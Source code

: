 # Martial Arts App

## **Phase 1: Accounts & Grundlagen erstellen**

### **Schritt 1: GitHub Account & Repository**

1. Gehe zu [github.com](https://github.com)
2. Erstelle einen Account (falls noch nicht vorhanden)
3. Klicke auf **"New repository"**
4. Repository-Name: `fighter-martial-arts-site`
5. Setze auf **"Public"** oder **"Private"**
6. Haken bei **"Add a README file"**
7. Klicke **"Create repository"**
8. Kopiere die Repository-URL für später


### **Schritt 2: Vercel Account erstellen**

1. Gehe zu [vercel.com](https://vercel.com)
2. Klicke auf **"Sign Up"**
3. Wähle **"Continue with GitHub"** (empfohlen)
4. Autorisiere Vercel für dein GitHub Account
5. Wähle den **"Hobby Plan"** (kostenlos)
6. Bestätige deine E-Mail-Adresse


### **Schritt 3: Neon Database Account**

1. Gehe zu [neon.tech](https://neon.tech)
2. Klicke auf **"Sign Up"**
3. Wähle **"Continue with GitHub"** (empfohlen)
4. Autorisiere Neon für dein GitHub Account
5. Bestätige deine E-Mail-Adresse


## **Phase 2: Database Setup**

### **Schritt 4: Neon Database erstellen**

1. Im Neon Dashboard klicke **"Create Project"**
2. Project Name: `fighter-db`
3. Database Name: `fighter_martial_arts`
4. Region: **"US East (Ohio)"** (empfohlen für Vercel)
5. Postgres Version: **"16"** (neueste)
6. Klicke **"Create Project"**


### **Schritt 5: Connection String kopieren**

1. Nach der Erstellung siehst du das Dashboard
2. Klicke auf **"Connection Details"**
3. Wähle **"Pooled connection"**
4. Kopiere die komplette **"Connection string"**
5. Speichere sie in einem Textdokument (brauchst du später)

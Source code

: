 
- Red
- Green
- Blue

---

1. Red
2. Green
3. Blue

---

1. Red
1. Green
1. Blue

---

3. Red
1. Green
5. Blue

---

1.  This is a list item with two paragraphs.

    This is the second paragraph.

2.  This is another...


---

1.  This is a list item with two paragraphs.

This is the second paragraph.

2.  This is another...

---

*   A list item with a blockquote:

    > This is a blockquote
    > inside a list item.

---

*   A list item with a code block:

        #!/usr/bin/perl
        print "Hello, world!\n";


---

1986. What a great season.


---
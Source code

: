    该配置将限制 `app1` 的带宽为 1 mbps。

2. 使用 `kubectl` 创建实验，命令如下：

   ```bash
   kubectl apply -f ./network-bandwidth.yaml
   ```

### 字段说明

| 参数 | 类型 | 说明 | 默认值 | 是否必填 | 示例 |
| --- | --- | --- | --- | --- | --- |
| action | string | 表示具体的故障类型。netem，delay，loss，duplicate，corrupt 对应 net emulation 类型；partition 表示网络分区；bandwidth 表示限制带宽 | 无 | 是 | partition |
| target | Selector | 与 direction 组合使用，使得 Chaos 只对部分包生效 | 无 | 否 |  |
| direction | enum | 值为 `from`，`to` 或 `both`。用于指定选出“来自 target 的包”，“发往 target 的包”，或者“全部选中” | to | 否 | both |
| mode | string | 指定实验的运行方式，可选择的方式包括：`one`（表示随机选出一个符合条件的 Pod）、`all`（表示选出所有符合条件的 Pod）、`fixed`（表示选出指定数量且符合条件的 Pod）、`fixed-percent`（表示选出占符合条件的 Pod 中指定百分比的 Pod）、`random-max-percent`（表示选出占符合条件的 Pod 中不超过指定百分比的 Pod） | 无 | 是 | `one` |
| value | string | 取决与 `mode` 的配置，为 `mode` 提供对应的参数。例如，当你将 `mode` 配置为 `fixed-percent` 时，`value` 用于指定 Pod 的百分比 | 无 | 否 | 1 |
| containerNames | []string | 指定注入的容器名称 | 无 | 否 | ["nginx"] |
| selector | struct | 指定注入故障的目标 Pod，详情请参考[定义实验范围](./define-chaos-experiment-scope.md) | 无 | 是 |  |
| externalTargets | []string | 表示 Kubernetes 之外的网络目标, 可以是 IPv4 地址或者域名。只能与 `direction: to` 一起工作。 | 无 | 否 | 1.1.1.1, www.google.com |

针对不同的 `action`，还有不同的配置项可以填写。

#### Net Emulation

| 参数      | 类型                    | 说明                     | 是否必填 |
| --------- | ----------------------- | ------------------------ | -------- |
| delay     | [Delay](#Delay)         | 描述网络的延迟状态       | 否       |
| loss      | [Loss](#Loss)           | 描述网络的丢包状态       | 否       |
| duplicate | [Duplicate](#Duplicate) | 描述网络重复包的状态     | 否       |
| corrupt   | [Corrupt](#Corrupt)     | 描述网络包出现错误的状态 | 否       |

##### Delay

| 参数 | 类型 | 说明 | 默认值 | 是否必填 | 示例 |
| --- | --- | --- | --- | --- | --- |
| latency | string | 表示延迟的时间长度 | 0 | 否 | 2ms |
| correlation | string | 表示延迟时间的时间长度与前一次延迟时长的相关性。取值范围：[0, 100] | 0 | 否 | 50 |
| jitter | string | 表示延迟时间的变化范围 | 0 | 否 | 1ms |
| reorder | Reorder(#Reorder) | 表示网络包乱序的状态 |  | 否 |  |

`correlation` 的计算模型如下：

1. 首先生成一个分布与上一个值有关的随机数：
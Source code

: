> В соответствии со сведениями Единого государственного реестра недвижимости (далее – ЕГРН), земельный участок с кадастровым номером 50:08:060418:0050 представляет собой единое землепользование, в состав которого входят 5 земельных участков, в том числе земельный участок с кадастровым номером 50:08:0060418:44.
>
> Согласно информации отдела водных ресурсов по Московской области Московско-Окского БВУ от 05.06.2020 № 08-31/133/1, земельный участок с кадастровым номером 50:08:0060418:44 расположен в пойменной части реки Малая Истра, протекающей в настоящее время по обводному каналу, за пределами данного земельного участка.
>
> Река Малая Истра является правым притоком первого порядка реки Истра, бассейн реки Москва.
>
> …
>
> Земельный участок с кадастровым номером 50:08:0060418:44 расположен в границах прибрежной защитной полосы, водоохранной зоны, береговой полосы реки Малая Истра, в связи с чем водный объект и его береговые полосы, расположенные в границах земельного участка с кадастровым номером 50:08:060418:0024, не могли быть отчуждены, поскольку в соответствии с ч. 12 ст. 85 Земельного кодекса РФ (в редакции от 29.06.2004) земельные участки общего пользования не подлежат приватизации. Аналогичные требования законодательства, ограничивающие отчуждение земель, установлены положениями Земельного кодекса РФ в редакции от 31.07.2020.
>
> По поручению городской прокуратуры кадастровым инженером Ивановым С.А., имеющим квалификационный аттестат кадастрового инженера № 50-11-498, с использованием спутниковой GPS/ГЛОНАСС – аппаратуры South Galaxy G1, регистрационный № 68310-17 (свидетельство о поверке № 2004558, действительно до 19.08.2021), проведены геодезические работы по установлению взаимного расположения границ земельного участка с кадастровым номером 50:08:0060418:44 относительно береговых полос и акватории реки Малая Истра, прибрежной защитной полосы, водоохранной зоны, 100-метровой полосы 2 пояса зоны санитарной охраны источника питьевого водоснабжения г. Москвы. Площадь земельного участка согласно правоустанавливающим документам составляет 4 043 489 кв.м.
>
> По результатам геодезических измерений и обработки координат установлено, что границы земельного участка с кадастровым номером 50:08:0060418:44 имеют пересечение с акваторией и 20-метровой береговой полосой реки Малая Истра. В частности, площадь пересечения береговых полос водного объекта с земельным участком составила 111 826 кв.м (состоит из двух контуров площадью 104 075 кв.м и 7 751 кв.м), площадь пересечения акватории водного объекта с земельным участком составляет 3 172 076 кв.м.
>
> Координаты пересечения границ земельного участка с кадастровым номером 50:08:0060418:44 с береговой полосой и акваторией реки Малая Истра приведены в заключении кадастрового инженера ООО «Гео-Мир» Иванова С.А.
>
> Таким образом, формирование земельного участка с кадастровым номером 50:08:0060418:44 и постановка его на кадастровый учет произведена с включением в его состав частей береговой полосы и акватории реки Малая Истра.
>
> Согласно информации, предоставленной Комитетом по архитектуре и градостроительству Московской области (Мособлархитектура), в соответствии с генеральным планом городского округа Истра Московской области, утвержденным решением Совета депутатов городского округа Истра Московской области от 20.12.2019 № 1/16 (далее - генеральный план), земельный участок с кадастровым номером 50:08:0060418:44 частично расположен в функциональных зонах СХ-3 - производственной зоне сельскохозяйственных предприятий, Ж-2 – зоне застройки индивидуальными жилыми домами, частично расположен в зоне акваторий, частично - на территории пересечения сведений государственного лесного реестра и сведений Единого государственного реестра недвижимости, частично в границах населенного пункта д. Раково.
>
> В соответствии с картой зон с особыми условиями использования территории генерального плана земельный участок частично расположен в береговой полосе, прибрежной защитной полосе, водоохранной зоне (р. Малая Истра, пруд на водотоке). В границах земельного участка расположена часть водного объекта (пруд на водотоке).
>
──────
▸ Problem to work on: Your task is to show every line of the listing above containing "duplicate".

▸ Result of the task:
| action | string | 表示具体的故障类型。netem，delay，loss，duplicate，corrupt 对应 net emulation 类型；partition 表示网络分区；bandwidth 表示限制带宽 | 无 | 是 | partition |
| duplicate | [Duplicate](#Duplicate) | 描述网络重复包的状态     | 否       |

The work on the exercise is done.